So far as I can tell, John Brown never made it further into the South than Harper’s Ferry and elsewhere in modern West Virginia. He knew about slavery from seeing enslaved people in the North of his youth and speaking to people who had stolen themselves to freedom. It took only that to convince him of slavery’s monstrous wrong, much as records of the same in slave narratives might do for us, but he had this opportunity to learn more and took it. I haven’t been able to find Legate’s own recollection from the Leavenworth Weekly Press online, but Stephen Oates summarizes:

Were they as passive as some people said? Did they have attachments with their masters? Or were they willing to fight for their liberty should the opportunity arise?

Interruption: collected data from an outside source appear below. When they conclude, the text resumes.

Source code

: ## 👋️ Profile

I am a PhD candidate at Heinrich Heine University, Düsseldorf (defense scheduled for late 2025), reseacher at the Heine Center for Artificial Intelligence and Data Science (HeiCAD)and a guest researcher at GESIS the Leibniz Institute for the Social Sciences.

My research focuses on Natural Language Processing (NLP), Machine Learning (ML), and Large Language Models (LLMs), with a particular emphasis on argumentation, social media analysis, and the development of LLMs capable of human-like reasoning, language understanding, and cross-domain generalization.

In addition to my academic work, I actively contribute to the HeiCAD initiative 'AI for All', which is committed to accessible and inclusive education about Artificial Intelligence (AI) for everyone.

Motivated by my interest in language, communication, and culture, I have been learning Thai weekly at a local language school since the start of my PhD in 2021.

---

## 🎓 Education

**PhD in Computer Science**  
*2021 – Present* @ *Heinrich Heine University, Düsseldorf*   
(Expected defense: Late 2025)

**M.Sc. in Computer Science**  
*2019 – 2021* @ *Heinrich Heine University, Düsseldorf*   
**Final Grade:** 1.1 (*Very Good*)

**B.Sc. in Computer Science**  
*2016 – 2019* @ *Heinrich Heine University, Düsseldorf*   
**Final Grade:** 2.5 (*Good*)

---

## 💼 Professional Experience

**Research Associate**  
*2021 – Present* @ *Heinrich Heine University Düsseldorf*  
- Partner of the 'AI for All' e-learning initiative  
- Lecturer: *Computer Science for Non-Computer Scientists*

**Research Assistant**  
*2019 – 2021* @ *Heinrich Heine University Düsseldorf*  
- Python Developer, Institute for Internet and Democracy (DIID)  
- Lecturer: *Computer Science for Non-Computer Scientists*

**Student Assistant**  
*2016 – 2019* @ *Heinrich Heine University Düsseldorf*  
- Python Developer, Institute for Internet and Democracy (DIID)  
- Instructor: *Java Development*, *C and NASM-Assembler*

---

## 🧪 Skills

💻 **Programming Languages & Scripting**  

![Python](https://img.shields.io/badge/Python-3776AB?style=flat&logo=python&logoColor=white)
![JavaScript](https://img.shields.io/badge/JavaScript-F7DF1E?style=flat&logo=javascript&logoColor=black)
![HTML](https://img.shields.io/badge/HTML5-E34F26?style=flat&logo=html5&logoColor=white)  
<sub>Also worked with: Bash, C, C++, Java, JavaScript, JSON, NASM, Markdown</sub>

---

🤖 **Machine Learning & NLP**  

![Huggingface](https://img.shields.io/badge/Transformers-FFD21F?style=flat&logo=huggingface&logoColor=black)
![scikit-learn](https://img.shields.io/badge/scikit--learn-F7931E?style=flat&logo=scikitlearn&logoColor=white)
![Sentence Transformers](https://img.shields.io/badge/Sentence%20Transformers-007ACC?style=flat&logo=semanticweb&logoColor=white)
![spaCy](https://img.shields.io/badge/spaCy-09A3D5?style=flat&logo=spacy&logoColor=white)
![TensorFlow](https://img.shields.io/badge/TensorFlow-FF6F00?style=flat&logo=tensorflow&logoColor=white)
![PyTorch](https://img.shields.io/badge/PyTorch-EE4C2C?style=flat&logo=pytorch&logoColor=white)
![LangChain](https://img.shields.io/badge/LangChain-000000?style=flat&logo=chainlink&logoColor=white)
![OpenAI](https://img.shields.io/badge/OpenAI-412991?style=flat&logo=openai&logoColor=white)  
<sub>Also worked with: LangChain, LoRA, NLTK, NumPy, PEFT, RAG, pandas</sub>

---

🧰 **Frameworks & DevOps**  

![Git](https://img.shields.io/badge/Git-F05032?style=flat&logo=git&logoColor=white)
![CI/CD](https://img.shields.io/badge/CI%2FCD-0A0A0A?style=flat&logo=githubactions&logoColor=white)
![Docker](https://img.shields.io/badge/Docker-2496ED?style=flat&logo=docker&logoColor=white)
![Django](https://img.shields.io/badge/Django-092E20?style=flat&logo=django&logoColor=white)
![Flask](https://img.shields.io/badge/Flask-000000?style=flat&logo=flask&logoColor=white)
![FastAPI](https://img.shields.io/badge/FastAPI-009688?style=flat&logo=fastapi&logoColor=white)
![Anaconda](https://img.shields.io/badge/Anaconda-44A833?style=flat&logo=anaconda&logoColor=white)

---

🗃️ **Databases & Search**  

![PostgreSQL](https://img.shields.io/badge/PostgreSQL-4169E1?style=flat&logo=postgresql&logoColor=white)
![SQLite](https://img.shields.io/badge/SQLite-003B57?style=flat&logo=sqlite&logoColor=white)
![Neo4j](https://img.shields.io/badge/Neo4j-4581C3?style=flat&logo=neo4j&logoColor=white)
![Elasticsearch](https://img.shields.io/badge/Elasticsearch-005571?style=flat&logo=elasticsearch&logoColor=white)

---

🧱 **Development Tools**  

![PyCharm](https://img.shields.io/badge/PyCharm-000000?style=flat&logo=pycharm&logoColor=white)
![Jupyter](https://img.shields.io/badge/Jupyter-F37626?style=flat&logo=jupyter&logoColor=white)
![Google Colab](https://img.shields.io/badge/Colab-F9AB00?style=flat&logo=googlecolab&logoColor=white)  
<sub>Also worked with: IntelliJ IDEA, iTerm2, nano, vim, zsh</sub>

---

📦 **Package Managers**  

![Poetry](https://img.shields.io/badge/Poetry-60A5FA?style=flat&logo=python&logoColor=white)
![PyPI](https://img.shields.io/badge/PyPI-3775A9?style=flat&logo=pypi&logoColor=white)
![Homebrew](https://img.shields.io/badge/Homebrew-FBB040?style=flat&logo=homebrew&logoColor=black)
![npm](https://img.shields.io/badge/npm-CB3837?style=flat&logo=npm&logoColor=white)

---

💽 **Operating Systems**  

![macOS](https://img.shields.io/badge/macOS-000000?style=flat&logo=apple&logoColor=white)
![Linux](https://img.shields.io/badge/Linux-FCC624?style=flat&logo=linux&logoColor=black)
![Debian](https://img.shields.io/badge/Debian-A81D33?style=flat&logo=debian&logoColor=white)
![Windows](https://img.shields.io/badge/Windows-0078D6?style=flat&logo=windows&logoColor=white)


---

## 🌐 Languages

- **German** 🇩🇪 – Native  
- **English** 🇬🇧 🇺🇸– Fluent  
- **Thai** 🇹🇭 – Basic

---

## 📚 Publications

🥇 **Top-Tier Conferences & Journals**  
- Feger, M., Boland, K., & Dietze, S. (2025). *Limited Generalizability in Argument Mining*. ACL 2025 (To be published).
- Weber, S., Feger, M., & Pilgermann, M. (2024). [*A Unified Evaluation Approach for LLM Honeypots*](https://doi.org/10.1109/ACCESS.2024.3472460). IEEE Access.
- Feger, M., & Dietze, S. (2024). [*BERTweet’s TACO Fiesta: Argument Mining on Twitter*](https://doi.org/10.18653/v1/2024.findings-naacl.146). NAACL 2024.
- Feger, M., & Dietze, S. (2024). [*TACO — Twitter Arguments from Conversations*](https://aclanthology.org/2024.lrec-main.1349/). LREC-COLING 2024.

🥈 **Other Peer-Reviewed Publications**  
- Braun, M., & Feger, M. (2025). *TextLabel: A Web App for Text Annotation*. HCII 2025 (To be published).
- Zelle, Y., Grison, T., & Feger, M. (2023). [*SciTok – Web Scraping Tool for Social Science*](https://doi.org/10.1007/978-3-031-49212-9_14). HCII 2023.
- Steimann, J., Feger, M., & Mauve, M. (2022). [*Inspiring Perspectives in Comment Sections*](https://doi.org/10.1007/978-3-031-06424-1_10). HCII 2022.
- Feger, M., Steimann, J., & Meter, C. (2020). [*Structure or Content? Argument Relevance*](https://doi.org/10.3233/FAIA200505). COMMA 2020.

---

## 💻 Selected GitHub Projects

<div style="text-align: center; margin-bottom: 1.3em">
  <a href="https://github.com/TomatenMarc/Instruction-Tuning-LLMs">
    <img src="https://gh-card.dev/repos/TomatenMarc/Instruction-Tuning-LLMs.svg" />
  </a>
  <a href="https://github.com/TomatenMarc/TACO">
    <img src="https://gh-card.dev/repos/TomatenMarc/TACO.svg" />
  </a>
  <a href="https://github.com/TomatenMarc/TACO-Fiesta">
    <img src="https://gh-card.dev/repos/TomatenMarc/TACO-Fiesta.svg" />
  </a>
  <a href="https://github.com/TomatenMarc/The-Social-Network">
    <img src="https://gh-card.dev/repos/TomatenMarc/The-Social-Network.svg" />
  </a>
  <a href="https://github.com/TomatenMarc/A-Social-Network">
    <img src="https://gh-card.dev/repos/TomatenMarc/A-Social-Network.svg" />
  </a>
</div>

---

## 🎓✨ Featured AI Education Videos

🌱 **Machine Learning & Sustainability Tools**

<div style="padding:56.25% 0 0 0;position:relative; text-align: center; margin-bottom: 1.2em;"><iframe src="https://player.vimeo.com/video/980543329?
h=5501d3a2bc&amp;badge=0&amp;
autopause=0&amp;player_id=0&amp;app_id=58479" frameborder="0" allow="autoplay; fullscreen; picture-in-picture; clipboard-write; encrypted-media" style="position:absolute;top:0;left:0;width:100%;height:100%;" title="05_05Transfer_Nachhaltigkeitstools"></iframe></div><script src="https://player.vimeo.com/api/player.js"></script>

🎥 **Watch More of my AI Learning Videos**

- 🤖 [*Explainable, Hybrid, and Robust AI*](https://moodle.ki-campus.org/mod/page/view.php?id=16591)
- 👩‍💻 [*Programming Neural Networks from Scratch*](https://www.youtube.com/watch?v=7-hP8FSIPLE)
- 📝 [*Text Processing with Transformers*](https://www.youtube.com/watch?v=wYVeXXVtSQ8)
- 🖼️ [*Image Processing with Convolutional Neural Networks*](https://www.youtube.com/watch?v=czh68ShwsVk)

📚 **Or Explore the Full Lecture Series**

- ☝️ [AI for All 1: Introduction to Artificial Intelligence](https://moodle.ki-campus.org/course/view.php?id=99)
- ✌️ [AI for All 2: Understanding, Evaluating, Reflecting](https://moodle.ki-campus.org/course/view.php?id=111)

Legate did not inform posterity of how he answered, but the questions themselves point to Brown’s long-range thinking. Right now he had the struggle in Kansas, where few slaves lived to fight for their freedom. He also had Missouri right next door, with rather more slaves on hand. Maybe Brown thought he would take a trip over there in the near future. Maybe he still thought of Virginia, as he had for years.

The conversation turned then to an argument about the prayer and Legate must have found Brown as immovable on his theology as on slavery. That led to Brown praying that the Almighty would strengthen his hand against the Missourians, “enemies of God.”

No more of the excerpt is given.